───── Data

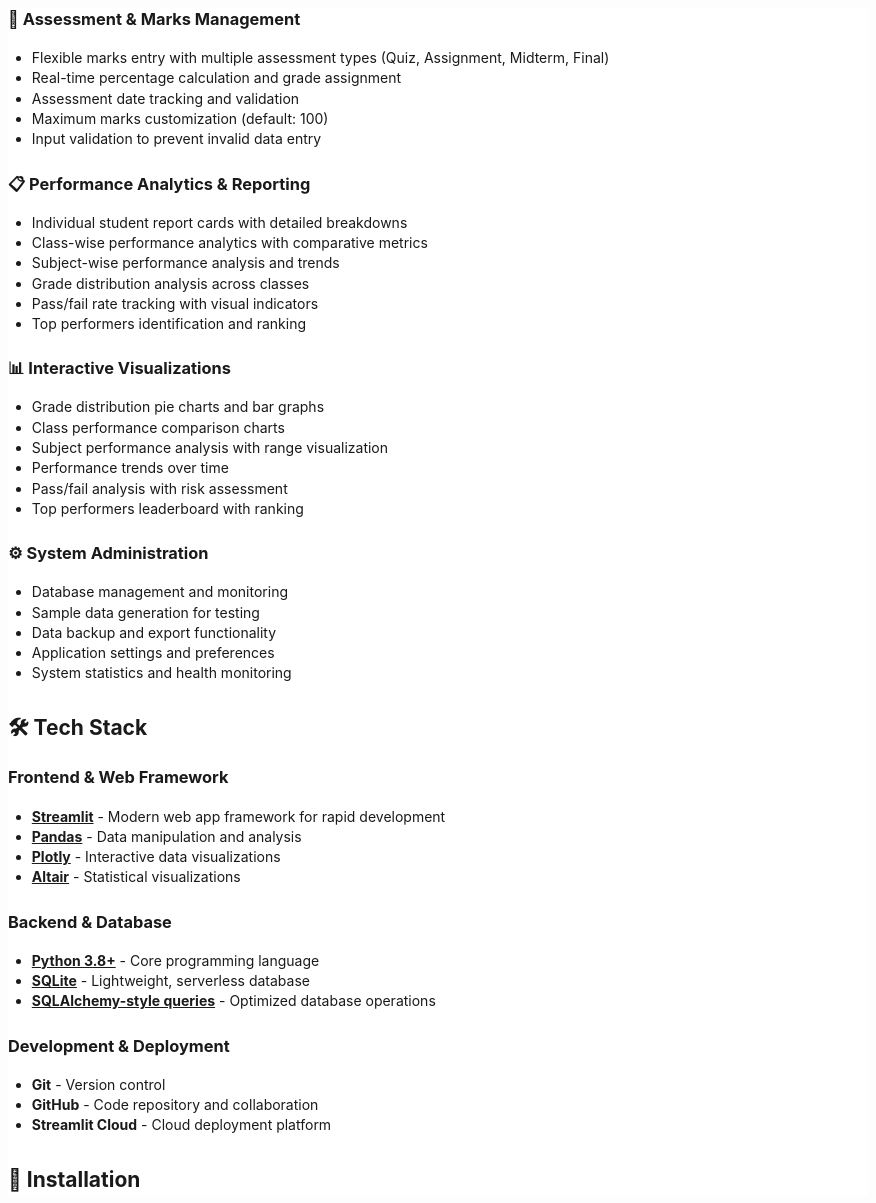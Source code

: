 ### 📝 **Assessment & Marks Management**
- Flexible marks entry with multiple assessment types (Quiz, Assignment, Midterm, Final)
- Real-time percentage calculation and grade assignment
- Assessment date tracking and validation
- Maximum marks customization (default: 100)
- Input validation to prevent invalid data entry

### 📋 **Performance Analytics & Reporting**
- Individual student report cards with detailed breakdowns
- Class-wise performance analytics with comparative metrics
- Subject-wise performance analysis and trends
- Grade distribution analysis across classes
- Pass/fail rate tracking with visual indicators
- Top performers identification and ranking

### 📊 **Interactive Visualizations**
- Grade distribution pie charts and bar graphs
- Class performance comparison charts
- Subject performance analysis with range visualization
- Performance trends over time
- Pass/fail analysis with risk assessment
- Top performers leaderboard with ranking

### ⚙️ **System Administration**
- Database management and monitoring
- Sample data generation for testing
- Data backup and export functionality
- Application settings and preferences
- System statistics and health monitoring

## 🛠️ Tech Stack

### **Frontend & Web Framework**
- **[Streamlit](https://streamlit.io/)** - Modern web app framework for rapid development
- **[Pandas](https://pandas.pydata.org/)** - Data manipulation and analysis
- **[Plotly](https://plotly.com/)** - Interactive data visualizations
- **[Altair](https://altair-viz.github.io/)** - Statistical visualizations

### **Backend & Database**
- **[Python 3.8+](https://www.python.org/)** - Core programming language
- **[SQLite](https://www.sqlite.org/)** - Lightweight, serverless database
- **[SQLAlchemy-style queries](https://www.sqlalchemy.org/)** - Optimized database operations

### **Development & Deployment**
- **Git** - Version control
- **GitHub** - Code repository and collaboration
- **Streamlit Cloud** - Cloud deployment platform

## 🚀 Installation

──────────

= What to work on =
The line containing "- Individual student" marks the end; please output exactly the lines of the listing above from its first line through that line, without pictures.

= Result =
Source code

: ### 📝 **Assessment & Marks Management**
- Flexible marks entry with multiple assessment types (Quiz, Assignment, Midterm, Final)
- Real-time percentage calculation and grade assignment
- Assessment date tracking and validation
- Maximum marks customization (default: 100)
- Input validation to prevent invalid data entry

### 📋 **Performance Analytics & Reporting**
- Individual student report cards with detailed breakdowns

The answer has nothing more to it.